In applying for a mail-in ballot, voters must check off which of the state’s eligibility criteria they meet. (The secretary of state allows any voter to request an application for a mail-in ballot through its online portal without asking whether the voter meets the eligibility requirements.)
See here for the background. As the Chron story notes, Ingram’s plan is to get Ken Paxton involved if Hollins doesn’t back down by Monday. The thing is, though, as both stories note, there’s no actual law that says what Hollins did was illegal. Remember what the State Supreme Court opinion said when the original TDP lawsuit that made the claim that the pandemic itself was a condition that qualified voters for the disability provision in the mail ballot law:
We agree with the State that a voter’s lack of immunity to COVID-19, without more, is not a “disability” as defined by the Election Code. But the State acknowledges that election officials have no responsibility to question or investigate a ballot application that is valid on its face. The decision to apply to vote by mail based on a disability is the voter’s, subject to a correct understanding of the statutory definition of “disability”. Because we are confident that the Clerks and all election officials will comply with the law in good faith, we deny the State’s petition for writ of mandamus.

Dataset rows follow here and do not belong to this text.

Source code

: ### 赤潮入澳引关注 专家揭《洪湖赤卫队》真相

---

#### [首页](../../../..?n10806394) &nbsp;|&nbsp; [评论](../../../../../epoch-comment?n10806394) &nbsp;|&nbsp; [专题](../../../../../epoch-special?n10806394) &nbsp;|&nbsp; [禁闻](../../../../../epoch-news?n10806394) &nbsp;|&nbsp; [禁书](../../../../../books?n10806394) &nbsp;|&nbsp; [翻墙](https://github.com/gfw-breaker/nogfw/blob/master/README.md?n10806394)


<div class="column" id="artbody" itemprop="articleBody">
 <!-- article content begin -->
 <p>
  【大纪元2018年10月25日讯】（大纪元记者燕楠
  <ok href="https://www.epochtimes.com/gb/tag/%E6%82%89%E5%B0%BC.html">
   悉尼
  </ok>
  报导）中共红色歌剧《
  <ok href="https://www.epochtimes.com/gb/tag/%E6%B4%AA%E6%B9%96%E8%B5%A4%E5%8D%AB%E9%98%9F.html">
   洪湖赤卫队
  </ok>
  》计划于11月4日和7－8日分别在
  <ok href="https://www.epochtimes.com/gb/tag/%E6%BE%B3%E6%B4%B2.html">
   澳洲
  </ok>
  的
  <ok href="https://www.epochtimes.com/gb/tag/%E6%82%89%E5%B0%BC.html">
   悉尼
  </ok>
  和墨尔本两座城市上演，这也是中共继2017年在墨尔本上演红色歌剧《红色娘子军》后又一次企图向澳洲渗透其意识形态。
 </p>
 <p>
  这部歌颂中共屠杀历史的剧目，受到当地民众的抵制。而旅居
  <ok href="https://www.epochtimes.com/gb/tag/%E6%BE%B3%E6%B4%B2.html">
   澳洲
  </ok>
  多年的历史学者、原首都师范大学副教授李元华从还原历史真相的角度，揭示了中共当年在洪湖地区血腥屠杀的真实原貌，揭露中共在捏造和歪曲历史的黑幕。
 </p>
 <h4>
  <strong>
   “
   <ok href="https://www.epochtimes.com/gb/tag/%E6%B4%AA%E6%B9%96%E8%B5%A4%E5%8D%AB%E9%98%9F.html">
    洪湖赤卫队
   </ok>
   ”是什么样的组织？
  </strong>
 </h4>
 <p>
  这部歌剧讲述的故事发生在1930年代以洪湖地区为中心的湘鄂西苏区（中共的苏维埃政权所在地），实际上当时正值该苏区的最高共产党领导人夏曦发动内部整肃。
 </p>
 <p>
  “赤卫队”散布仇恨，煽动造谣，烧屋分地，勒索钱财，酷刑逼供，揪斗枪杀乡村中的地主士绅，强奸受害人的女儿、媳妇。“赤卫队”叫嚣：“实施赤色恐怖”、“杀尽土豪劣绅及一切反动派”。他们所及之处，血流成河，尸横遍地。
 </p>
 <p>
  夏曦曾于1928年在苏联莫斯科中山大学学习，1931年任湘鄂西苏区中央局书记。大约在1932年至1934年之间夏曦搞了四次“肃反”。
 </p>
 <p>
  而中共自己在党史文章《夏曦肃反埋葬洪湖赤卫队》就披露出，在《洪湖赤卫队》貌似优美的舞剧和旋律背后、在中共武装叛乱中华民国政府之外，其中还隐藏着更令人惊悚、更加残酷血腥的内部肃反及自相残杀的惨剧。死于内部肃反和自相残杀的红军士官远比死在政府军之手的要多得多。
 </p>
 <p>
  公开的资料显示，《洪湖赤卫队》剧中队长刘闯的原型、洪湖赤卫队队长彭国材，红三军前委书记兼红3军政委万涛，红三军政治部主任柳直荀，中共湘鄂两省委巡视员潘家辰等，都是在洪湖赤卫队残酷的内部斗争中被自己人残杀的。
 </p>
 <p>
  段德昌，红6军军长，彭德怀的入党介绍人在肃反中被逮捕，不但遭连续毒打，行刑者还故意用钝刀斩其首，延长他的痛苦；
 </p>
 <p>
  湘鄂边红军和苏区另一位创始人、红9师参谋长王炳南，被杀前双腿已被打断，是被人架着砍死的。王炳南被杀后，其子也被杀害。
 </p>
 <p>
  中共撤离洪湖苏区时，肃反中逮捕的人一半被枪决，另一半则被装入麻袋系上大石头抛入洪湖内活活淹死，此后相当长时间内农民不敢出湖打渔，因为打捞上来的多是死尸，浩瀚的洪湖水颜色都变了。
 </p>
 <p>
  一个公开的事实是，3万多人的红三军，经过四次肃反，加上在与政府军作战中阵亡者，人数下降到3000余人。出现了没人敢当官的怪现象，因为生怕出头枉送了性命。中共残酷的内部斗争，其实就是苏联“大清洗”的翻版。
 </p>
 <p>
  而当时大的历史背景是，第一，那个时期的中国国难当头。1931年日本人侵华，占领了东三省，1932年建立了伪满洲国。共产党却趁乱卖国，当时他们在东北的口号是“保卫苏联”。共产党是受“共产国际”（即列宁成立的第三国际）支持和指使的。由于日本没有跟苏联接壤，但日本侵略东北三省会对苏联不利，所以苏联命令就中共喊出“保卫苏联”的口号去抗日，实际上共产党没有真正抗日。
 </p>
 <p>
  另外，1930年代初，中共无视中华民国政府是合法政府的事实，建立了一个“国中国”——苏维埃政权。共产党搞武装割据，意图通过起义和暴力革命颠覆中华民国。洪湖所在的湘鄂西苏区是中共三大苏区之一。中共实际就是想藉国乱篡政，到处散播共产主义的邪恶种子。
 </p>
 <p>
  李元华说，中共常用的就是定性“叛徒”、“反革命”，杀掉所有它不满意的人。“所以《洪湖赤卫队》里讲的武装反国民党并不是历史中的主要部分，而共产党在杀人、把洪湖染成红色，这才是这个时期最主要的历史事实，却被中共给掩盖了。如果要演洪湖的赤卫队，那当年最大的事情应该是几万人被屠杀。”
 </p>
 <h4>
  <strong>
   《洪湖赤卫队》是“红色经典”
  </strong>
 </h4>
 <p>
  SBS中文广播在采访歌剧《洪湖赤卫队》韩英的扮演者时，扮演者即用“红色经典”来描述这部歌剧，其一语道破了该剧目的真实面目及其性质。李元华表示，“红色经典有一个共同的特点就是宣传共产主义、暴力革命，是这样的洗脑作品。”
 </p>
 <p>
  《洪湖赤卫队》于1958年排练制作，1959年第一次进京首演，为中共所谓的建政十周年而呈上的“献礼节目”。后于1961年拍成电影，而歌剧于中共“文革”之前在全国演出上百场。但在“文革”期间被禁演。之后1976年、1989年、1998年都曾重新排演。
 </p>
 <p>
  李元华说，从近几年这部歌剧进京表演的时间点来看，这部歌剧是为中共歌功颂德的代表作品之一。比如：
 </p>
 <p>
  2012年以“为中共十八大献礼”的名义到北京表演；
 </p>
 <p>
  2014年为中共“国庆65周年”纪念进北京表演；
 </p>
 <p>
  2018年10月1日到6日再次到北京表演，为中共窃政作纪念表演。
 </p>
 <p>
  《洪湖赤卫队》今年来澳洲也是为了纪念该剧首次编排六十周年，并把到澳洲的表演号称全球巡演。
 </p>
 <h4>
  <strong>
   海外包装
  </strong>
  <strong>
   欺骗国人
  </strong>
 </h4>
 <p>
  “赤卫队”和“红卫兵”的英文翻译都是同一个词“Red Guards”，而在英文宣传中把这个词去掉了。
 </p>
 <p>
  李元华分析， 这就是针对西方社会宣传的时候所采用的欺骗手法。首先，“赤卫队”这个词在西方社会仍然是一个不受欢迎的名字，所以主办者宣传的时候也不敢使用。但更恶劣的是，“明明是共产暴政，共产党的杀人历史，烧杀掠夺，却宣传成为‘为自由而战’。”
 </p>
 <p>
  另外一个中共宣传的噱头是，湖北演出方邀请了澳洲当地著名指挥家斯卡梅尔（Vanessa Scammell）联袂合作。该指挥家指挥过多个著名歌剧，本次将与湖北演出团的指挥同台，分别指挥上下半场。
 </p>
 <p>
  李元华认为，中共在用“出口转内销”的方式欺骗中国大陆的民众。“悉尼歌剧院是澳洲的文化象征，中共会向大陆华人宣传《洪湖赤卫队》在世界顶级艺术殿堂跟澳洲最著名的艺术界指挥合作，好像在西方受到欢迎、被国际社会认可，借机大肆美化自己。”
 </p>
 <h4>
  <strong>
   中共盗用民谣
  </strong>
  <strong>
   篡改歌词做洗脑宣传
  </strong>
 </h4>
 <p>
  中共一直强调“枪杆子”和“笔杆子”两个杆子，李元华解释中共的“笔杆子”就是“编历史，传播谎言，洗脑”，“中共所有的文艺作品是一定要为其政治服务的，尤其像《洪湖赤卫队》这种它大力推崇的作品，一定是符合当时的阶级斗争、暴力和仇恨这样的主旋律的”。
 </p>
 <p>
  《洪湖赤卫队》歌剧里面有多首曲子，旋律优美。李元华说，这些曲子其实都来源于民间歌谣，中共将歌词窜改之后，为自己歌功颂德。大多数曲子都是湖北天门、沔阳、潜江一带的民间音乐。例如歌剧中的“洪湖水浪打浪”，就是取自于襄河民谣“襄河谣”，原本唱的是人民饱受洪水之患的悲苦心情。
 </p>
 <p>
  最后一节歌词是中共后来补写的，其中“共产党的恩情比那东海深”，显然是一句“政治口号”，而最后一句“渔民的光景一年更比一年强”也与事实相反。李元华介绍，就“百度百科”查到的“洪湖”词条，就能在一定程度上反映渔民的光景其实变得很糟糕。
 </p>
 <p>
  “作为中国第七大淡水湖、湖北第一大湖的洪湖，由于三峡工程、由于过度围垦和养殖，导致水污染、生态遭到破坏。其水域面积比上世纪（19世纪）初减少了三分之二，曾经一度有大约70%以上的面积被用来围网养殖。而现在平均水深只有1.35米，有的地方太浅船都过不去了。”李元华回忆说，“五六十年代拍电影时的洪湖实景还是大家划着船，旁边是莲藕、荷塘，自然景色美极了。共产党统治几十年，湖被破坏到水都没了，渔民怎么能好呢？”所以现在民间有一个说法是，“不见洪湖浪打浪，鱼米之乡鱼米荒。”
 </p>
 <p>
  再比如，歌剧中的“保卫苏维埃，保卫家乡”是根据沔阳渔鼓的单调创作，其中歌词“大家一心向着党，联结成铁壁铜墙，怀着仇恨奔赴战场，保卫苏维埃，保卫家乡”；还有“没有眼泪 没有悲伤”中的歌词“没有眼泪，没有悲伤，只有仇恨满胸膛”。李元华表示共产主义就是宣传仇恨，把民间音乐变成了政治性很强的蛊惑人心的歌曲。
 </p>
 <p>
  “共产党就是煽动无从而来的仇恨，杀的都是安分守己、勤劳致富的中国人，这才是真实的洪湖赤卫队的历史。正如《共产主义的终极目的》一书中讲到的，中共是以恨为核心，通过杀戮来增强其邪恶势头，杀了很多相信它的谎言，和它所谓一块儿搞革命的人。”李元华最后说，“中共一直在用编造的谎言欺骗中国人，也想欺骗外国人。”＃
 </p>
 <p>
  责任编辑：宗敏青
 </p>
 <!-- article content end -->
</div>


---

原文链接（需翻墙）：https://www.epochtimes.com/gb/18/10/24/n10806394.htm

If “the decision to apply to vote by mail based on a disability is the voter’s”, and “election officials have no responsibility to question or investigate a ballot application that is valid on its face”, then what exactly is the problem with an election official giving each voter the explicit opportunity to make that decision for themselves? If you think that the two sentences that wrap around the ones I quoted from make the whole paragraph somewhat contradictory, I understand. Perhaps the lawsuit Paxton is no doubt itching to file would clear that up. The point is, this is not at all clear as the law now stands.
I’ll be honest, it will be all right by me if Hollins does back down, and instead limit himself to sending mail ballot applications to everyone 65 and older, and everyone who applied for a mail ballot in either the March primary or the July runoff. I do think that his effort here has the chance to confuse some folks, and the plethora of voting locations as extended early voting hours goes a long way toward mitigating any concerns about coronavirus risk for in person voting. That said, Hollins has taken a strong stand for making it as easy and convenient to vote as possible for everyone, and it’s shocking how bold that actually is. How is it that such a stand represents so powerful a departure from the way things had always been done? I think from a purely strategic viewpoint, Hollins can walk this back, having made his point and laying down a marker for the next Democratic Legislature in Texas. If he refuses to back down from this very honorable and principled position, everything will be immediately cranked up to 11, and I fear that the distraction will do more harm than good. But whatever Hollins does choose to do next, he has shown us what voting in Harris County, and all of Texas, should look like. Let’s not forget that.